We’re just a few feet from the door, but he’s looking at me with those calm, soothing eyes, and he’s saying my name again. He’s telling me the one thing anyone could tell me to get me to calm down right now, and it’s working.
He is exactly what I need right now.
Why does it have to be him?
“Lo,” he says again. “It’s ok. Dill is fine.”
“Ok,” I say, feeling my heart rate slow down while my lungs start to work again. “Ok, you’re right. Ok.”
He puts me down right in front of the door and holds me up so I can balance on one leg. We look like we’re about to compete in a three-legged race, except my face is also sweaty and red from the panic attack, and Marcus…Marcus still looks like a god.
The doorbell rings again. Whoever it is can see us. I take a deep breath and open the door.
“Maria!” I say, and practically try to drag her inside. She’s wrapped up in a flimsy coat with a scarf around her head, all just to go next door. “What’s wrong? What happened?”
“No, no, nothing’s wrong,” she’s saying, slowly unwrapping herself from all those wet layers. She seems off, like there’s something not quite right, but then she sees Marcus. I have never seen anyone’s face light up like hers does.
“Marcus!” she screams, and grabs Marcus by his cheeks.
By his cheeks.
This might all be worth it for this single visual.
Maria is fussing over him like crazy, practically flapping her arms, and I realize it was kind of mean not to tell her he was back. I know she used to talk to him about me, that she used to ask him how I was doing, if I needed anything. She trusted him to know. She trusted him to take care of me.
Hurts to think about. Maybe that’s why I didn’t tell her.
I start to hop back to the living room, and Marcus immediately disentangles himself from Maria, giving her a kiss on the cheek as he does. In the next second he’s by my side, insisting on holding me up again. I would brush him off, but he knows my balance is terrible and I probably would fall over.
“
Madre de dios
,” Maria says. “What did you do?”
“We went running,” I say. “I twisted it.”
“She’ll be ok,” Marcus says, helping me onto the couch. “Just a mild sprain. I’m taking care of her.”
Maria beams.
There is literally nothing she’d love in the world more than to see Marcus and me together again. Maria was probably the only other person heartbroken when he left.

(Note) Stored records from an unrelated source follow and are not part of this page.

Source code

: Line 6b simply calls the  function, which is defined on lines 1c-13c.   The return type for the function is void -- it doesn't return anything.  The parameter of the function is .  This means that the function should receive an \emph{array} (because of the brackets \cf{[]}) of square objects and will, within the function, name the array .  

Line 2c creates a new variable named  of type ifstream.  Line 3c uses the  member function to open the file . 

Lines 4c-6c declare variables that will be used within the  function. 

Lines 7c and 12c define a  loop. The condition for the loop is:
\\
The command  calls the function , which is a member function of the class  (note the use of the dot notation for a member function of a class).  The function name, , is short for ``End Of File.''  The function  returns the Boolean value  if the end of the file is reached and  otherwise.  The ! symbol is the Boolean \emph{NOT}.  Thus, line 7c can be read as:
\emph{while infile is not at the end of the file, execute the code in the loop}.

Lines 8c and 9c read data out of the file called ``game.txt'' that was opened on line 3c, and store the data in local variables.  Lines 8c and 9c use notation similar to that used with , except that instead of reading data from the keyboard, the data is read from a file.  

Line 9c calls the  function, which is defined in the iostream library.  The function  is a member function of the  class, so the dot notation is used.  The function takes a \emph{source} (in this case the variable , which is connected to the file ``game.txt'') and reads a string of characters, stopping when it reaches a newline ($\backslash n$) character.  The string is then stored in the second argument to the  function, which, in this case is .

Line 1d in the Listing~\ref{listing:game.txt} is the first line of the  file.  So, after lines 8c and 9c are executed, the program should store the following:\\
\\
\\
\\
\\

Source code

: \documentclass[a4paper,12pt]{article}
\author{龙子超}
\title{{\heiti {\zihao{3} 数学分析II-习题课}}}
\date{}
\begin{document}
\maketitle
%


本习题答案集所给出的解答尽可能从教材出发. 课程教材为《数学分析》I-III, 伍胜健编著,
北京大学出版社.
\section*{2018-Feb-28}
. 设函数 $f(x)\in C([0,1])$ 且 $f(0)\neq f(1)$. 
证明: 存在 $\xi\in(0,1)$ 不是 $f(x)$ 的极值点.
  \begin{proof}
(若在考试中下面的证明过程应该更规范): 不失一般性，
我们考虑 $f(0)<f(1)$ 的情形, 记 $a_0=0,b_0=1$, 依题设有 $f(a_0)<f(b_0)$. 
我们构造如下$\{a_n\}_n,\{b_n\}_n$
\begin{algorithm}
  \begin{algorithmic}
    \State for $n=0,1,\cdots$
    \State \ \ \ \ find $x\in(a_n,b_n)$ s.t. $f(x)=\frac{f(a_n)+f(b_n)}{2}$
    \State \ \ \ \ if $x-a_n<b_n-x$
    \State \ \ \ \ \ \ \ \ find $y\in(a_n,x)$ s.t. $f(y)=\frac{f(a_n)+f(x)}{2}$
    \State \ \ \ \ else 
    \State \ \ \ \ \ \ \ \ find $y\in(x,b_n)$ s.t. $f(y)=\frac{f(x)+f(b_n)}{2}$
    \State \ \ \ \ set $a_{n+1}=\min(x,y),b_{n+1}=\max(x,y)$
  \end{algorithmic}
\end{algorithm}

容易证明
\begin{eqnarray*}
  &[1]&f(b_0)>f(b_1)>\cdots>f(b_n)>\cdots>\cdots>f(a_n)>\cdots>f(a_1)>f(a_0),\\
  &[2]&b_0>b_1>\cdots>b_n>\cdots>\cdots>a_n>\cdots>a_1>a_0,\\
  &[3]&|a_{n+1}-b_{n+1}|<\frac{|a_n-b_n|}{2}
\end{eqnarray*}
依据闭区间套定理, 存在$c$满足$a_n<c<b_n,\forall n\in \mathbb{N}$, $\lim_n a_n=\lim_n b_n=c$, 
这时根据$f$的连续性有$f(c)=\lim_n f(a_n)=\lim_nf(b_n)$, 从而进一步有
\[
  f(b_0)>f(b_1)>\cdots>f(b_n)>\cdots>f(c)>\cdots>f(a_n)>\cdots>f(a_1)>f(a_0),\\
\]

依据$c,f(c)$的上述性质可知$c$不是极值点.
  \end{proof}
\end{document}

She watches Marcus set me down, and I have literally never seen her happier.
“I’m gonna go make something to eat,” Marcus says, looking between us. He seems to have figured out that Maria came here to tell me something.
And then Maria herself seems to remember.
And oh shit, whatever it is, it’s not good. I have never, ever seen Maria Ruiz look nervous. Or…guilty?
What the hell?
“Maria,” I say, and she silences me before I can even get going. She just shakes her head really quickly, looking down at her hands, her fingers pinching little knots in her dress. She looks miserable.
“What’s wrong?” I ask. I’m genuinely worried now. The panic is coming back. “What happened?
“I’m so sorry, Lo,” she says, and looks up. Her eyes are red. She’s crying.
“Maria, please, tell me,” I say, hearing the tension in my own voice, like I’m trying to choke back the panic, the stress, everything.
Maria takes my hand, rubbing her thumb across it too quickly, too hard. “They made such a good offer,” she says. “I couldn’t say no anymore.”
“What?”
But of course I know what she means.
She sold her house to the developers. Alex Wolfe got to her.
“It means no more loans for college for John,” Maria says quietly. “It means I can go to Texas, see my mother. It means I don’t have to worry about retirement.”
And this, right here, is where I feel both completely betrayed and at the same time realize that I am completely selfish.
Of course taking a million-dollar payoff will change Maria’s life. Of course it will help her. John won’t have to be in crippling debt when he gets out of med school, and that is huge. Maria won’t have to work until she’s doubled over in pain. Her life will be unequivocally better.
I know this. I would have known it before if I’d bothered to think about anyone other than Dill and myself. So why does it feel like the bottom of my world just fell out? Why do I feel like I can’t breathe? Like no matter what I do, everything will fall away? That I’ll lose everything?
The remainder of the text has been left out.